--- Source data Enclosed Below ---
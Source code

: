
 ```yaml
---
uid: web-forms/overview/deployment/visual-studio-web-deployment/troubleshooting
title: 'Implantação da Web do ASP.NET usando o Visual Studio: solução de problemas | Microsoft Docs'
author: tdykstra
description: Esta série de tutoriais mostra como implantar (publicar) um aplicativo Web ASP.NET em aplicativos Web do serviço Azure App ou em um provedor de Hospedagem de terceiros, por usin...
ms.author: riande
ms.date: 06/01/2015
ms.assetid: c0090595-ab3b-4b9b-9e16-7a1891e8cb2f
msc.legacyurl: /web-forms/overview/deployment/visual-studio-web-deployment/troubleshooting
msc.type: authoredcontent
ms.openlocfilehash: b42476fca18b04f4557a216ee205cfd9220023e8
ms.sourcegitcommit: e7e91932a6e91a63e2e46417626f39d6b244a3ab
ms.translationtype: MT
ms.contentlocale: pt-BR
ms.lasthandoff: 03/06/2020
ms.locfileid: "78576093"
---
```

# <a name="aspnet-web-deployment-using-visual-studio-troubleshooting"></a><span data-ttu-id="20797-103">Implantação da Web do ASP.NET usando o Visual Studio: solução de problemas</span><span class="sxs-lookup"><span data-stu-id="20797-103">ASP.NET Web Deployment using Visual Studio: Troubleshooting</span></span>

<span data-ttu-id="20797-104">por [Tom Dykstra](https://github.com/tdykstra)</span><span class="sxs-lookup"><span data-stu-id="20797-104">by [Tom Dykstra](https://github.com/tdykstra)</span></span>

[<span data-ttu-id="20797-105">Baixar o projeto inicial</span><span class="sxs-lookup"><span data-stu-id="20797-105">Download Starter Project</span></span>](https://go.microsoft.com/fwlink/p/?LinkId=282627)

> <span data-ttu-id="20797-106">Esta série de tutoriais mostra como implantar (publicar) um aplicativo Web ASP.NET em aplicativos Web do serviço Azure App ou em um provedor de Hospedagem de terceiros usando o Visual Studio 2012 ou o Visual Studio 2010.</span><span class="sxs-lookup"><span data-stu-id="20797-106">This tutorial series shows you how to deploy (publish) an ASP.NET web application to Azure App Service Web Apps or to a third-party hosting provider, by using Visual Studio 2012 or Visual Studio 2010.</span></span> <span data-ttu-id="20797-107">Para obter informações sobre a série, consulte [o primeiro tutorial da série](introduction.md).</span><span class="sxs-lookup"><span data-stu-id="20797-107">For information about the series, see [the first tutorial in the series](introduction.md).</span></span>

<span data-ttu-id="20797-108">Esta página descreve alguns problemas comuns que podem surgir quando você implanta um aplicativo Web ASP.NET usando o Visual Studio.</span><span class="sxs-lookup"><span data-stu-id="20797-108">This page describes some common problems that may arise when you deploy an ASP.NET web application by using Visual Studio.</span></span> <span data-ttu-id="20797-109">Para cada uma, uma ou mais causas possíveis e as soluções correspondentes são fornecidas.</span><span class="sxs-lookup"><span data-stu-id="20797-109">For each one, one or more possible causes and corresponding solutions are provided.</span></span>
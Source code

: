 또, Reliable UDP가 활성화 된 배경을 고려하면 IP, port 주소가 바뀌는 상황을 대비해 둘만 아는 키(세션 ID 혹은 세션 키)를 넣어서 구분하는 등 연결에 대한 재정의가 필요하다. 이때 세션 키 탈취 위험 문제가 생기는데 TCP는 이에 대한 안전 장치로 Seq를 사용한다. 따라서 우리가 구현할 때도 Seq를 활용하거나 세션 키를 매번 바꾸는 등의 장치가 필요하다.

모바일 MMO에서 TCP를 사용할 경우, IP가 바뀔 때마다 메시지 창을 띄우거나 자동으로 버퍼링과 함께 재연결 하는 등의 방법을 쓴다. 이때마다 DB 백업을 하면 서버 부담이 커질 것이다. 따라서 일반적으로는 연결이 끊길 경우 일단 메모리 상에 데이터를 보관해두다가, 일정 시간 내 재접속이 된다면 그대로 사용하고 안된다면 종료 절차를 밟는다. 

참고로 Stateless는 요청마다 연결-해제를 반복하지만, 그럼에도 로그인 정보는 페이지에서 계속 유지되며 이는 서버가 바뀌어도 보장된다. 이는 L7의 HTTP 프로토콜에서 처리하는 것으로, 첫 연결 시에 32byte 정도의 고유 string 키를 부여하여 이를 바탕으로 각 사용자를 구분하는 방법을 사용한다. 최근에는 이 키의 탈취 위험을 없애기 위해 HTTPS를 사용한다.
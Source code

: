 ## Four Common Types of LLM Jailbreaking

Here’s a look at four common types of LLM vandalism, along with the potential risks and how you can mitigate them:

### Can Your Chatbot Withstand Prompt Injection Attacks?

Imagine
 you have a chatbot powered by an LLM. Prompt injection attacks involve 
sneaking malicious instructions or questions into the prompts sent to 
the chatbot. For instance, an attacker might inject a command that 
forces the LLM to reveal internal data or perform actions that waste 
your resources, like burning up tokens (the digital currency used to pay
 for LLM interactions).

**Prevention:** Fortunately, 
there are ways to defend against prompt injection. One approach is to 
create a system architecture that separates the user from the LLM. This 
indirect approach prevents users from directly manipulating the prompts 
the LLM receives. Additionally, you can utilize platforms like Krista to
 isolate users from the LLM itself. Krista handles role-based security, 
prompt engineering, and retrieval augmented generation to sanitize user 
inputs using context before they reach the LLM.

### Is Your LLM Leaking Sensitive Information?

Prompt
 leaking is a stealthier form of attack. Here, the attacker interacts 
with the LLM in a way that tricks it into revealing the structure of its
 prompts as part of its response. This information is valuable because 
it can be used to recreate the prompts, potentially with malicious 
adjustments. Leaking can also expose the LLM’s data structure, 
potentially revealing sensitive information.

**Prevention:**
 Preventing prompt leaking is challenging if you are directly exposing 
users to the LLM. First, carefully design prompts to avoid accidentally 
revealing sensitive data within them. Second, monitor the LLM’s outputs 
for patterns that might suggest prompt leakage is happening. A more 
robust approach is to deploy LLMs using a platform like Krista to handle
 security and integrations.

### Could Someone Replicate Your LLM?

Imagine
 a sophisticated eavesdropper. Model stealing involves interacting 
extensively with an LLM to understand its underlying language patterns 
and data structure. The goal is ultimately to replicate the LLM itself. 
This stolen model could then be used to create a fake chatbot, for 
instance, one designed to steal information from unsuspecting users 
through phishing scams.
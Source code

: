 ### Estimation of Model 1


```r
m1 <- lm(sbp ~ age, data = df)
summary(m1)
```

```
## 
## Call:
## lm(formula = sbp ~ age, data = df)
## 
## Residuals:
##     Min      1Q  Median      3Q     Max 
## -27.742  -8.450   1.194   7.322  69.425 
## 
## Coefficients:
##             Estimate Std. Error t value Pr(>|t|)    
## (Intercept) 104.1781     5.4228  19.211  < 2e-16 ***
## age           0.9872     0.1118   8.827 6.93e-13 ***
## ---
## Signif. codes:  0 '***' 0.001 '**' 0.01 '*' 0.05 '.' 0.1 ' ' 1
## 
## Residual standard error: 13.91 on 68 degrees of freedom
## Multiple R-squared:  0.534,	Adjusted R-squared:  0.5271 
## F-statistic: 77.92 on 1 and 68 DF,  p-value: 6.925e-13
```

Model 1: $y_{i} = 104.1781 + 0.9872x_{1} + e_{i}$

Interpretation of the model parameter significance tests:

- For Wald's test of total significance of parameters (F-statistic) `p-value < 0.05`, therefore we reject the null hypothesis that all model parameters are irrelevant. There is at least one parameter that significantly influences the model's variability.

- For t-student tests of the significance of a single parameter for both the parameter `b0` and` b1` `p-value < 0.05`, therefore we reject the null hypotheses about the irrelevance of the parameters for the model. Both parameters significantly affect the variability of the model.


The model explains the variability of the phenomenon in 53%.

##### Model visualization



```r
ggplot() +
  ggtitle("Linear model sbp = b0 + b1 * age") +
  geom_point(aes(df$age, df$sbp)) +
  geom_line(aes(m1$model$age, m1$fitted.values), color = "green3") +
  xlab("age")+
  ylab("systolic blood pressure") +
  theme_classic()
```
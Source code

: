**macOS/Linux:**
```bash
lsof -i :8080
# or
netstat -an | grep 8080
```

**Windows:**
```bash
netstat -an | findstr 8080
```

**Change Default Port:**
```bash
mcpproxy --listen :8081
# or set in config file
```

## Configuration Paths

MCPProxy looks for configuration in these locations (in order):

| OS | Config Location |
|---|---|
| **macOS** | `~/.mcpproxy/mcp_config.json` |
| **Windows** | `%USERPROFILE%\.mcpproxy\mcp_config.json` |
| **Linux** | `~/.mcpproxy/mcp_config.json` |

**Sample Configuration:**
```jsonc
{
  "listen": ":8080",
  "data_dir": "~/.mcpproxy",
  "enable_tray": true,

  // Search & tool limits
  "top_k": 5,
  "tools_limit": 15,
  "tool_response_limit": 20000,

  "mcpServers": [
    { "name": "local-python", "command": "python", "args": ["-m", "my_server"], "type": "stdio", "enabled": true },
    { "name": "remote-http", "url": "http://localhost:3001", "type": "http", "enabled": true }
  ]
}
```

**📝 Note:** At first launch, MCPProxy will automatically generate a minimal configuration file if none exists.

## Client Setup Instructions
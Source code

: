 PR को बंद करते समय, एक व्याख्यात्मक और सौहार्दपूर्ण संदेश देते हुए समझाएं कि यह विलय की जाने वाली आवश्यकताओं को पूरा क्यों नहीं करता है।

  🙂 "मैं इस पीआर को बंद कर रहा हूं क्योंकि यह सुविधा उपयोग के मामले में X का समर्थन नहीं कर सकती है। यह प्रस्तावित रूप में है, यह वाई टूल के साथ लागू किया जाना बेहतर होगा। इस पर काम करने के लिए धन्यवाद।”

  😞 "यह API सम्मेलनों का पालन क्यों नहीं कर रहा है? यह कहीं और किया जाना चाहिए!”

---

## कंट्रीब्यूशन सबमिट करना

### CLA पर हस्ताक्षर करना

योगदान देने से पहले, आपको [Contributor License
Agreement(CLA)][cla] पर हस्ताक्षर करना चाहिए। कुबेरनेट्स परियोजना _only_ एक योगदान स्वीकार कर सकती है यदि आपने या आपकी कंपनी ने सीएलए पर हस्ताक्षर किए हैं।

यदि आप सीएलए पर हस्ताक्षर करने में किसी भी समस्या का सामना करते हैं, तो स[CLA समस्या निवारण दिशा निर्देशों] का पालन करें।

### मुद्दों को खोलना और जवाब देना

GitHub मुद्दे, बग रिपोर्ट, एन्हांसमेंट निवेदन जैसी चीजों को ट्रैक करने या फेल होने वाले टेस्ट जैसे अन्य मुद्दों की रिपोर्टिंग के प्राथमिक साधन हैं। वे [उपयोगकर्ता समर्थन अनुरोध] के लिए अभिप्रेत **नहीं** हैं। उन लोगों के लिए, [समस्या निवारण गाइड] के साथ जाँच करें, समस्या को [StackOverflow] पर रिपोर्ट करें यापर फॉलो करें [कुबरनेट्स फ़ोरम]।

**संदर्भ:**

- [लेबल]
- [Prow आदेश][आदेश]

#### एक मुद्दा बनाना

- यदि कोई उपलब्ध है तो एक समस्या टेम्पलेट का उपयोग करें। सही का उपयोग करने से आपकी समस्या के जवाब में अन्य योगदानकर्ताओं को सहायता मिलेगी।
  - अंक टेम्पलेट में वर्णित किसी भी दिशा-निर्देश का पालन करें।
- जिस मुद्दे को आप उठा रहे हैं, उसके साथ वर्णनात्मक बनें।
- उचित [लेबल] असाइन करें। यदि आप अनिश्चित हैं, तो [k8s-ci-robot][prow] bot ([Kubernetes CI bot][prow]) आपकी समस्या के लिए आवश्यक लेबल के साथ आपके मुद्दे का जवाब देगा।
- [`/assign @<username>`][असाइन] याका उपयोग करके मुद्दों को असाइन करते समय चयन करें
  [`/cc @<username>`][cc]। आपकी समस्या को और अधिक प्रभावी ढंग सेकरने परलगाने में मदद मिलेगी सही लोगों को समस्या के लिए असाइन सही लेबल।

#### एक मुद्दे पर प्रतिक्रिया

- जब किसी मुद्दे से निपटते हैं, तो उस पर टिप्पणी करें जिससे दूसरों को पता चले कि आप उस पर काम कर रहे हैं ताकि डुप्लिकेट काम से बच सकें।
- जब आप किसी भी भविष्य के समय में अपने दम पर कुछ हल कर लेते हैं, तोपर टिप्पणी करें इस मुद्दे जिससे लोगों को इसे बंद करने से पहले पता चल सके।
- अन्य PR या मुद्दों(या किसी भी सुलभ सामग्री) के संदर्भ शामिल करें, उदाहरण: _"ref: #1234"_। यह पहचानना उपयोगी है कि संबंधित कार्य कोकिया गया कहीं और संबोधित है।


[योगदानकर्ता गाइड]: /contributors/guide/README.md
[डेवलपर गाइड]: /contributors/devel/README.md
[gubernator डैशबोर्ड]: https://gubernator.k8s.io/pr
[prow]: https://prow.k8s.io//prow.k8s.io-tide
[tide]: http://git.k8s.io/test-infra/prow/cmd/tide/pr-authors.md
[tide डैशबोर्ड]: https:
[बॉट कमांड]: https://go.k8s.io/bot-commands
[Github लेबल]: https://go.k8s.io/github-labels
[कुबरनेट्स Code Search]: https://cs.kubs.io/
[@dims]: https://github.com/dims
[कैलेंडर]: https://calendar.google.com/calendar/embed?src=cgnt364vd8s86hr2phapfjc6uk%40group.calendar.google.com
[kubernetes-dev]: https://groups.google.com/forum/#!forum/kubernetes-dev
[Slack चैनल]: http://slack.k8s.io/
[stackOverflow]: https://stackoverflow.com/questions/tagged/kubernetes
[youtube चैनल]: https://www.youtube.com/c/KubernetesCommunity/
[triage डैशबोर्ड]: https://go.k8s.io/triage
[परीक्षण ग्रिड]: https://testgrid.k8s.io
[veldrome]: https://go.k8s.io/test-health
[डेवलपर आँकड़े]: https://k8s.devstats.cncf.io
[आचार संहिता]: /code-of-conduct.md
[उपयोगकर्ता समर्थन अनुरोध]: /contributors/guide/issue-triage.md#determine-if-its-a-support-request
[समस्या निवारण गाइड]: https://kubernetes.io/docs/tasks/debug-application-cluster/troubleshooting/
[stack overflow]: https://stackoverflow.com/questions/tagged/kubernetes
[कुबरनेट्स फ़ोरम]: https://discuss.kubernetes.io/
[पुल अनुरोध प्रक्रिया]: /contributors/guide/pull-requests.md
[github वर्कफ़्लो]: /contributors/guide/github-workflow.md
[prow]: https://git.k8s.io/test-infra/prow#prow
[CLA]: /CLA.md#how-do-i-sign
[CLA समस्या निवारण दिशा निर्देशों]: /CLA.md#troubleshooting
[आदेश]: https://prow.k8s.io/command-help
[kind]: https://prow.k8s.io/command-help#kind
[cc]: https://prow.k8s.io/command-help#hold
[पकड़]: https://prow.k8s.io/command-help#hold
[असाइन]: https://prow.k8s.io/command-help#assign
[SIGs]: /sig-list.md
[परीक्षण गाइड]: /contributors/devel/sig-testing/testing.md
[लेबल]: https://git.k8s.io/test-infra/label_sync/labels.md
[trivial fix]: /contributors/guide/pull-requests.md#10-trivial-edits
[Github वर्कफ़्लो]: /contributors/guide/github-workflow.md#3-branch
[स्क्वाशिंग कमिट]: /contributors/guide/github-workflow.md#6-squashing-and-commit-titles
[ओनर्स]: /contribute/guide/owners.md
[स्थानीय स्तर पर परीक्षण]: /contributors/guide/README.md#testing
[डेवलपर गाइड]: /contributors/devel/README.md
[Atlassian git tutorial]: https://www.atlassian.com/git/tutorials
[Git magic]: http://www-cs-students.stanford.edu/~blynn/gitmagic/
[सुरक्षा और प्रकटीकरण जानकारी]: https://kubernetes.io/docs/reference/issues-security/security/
--- End of Enclosed Source data ---
To do
Search each line of the data above for "like", and copy the lines where it occurs.

Finished exercise
your resources, like burning up tokens (the digital currency used to pay
the LLM receives. Additionally, you can utilize platforms like Krista to
robust approach is to deploy LLMs using a platform like Krista to handle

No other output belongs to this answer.